What you should do: Write out exactly the lines from the first line of the records below through the line that contains "- **iOS Keychain", and stop there.

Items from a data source

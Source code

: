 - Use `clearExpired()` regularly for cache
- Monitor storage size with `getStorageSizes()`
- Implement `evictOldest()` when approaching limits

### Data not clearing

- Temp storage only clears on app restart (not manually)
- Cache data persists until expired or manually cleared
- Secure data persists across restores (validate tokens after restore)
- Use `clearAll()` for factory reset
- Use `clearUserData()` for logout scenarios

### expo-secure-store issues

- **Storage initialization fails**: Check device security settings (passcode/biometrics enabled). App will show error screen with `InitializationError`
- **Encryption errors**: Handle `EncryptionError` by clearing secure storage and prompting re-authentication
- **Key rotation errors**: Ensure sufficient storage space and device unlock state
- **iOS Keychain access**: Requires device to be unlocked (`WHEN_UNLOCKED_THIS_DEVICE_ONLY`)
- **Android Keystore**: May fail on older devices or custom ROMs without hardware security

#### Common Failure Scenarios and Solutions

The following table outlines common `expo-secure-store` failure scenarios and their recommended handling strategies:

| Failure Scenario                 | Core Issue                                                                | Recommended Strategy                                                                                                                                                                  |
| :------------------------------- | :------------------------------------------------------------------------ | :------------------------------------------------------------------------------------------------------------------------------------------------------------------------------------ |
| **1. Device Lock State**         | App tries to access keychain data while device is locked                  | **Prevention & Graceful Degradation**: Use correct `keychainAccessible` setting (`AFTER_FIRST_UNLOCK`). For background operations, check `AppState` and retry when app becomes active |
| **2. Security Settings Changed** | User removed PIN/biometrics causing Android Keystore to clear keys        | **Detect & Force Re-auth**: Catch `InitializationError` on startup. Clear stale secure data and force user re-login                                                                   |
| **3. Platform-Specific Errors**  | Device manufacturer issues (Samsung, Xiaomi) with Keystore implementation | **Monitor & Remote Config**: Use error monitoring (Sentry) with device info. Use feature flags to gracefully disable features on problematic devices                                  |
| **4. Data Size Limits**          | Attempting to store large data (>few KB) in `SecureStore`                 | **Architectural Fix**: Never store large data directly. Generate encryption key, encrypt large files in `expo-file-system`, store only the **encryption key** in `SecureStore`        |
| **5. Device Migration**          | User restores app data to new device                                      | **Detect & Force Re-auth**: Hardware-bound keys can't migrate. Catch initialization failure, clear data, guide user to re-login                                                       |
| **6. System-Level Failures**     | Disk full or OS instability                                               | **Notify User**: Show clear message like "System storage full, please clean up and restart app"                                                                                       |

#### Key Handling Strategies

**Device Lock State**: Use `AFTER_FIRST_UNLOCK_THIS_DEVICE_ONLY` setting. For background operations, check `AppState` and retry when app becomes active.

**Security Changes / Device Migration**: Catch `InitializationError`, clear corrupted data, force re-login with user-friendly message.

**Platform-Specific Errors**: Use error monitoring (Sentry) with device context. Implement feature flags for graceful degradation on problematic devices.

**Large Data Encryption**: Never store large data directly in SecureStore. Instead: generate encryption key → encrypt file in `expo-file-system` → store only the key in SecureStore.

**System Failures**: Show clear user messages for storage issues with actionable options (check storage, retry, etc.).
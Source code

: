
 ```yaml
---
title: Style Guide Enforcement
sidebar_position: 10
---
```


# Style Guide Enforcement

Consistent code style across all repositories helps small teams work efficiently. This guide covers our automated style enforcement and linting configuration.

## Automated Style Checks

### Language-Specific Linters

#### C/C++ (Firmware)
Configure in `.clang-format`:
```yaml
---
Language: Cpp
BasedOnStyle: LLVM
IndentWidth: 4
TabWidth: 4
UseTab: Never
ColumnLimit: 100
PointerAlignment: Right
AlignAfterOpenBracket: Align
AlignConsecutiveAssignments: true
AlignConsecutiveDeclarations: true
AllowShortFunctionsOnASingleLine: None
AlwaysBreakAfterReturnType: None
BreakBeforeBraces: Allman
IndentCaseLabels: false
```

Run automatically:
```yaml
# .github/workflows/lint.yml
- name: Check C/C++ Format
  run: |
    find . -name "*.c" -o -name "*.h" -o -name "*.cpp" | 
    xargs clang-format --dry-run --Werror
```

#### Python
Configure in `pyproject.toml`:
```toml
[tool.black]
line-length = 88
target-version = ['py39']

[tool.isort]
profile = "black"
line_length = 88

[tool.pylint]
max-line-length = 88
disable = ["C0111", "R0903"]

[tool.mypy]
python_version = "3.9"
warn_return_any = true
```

Answer for this exercise:
Source code

: - Use `clearExpired()` regularly for cache
- Monitor storage size with `getStorageSizes()`
- Implement `evictOldest()` when approaching limits

### Data not clearing

- Temp storage only clears on app restart (not manually)
- Cache data persists until expired or manually cleared
- Secure data persists across restores (validate tokens after restore)
- Use `clearAll()` for factory reset
- Use `clearUserData()` for logout scenarios

### expo-secure-store issues

- **Storage initialization fails**: Check device security settings (passcode/biometrics enabled). App will show error screen with `InitializationError`
- **Encryption errors**: Handle `EncryptionError` by clearing secure storage and prompting re-authentication
- **Key rotation errors**: Ensure sufficient storage space and device unlock state
- **iOS Keychain access**: Requires device to be unlocked (`WHEN_UNLOCKED_THIS_DEVICE_ONLY`)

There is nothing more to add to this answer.